2) By using the 2 drive wheels to steer, you get the robot to move in place
should you need to. It could rotate about it's
vertical axis in place, most likely. With the servo steering wheel approach, you
have to move either forward or backward in order to
Well, all of these are just suggestions. Once you do some actual building you
learn even more!
Have fun !
I have a bot that uses a variation on this. It uses two large wheels in
back, each driven off it's own motor and the front wheel is a simple
swiveling caster. It's easy to control by varying the relationship of
the drive to the right and left wheel motors, it is very maneuverable.
Ok I think I will go with the differential system, Yes I have two motors so
how would you make that, I will just use the front wheel as a castor for
balance, Why would I need a micro-controller?
I forgot to say why, sorry about that.
I mentioned a microcontroller because you need something to be used as the
brains of your robot. It doesn't *have* to be a
microcontroller, I just assumed that was the best solution because I assumed
your bot is small - say less than 1 square foot of
space to mount various components on.
One alternative - and I have done this for development purposes - is to tether
your robot with a cable to a PC and control it
directly from your PC instead of using a microcontroller onboard the bot
itself. But even so, many speed controllers are designed
to work with pulses and/or other signals that are easily downloaded to a
microcontroller from a PC.
It all depends on what you want your bot to do. A good start is to just have it
follow along a wall using whatever sensors you want
to start with. Some bots use "whiskers" to feel along the wall; some use
infrared sensors to measure the distance; others use sonar
to measure the distance. Once you get comfortable getting your robot to do
things like that, you can move on to more complicated
tasks such as finding a beacon, navigating with vision, etc.
If you can post some description of what you want your bot to do I am sure
people on this newsgroup will be glad to provide more
assistance and guidance.
You might still need one; or you might not.

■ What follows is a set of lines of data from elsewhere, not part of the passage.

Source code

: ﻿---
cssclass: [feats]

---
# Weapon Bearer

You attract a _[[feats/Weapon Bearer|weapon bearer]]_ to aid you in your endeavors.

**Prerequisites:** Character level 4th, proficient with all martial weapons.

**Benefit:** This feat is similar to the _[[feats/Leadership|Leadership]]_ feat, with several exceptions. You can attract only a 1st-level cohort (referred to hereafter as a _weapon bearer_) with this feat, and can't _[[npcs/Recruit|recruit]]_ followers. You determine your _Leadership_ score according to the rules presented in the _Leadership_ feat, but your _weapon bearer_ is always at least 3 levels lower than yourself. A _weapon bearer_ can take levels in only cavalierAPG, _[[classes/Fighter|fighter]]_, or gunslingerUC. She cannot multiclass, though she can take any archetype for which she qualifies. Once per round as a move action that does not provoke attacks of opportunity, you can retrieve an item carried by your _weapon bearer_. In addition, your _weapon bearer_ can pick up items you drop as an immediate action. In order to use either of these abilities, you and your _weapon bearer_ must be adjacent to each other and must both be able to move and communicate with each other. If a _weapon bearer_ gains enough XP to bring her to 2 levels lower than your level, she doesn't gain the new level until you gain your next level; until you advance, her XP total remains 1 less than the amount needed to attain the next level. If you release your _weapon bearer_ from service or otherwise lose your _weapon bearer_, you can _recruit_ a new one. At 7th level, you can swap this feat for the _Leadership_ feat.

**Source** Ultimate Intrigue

It all depends on exactly what you
want the robot to do. I'd say you need to outline
that first and then we all can help you more on this newsgroup.
Good luck !
You don't *need* a microcontroller if you're using regular DC motors
(and not R/C servo motors) for the drives. You can hook up wired
switches as a test. This lets you "drive" the robot around the room with
only you controlling it. You need double pole, double throw switches
with a center off position for this. Use Google to look up how to wire
up these kinds of switches to a motor, or look on page 256 of the Second
Edition of my book, Robot Builder's Bonanza for a picture.
(Go to Amazon.com here: (Amazon.com product link shortened) />/,
click the Search Inside This Book link, type in "dpdt" -- no quotes --
as the search string, then find the lnk to page 256.)
When you tired of manual control you can use whatever control circuit
you want, which may indeed include a microcontroller. You will, of
course, also need a motor driver circuit, which provides the current
needed to operate the motors. But worry about that after you get the
You don't need a micro-controller for the RC car that you mentioned in
another post. The micro-switch arrangement mentioned by Gordon will be
usable if your vehicle is not too fast. Another way to do this is to use
a pair of reversable speed controls for RC cars and an aircraft radio
with elevon mixing capability. Another possibility is a dual channel,
mixing speed control like the Roboteq one, but it will be more money.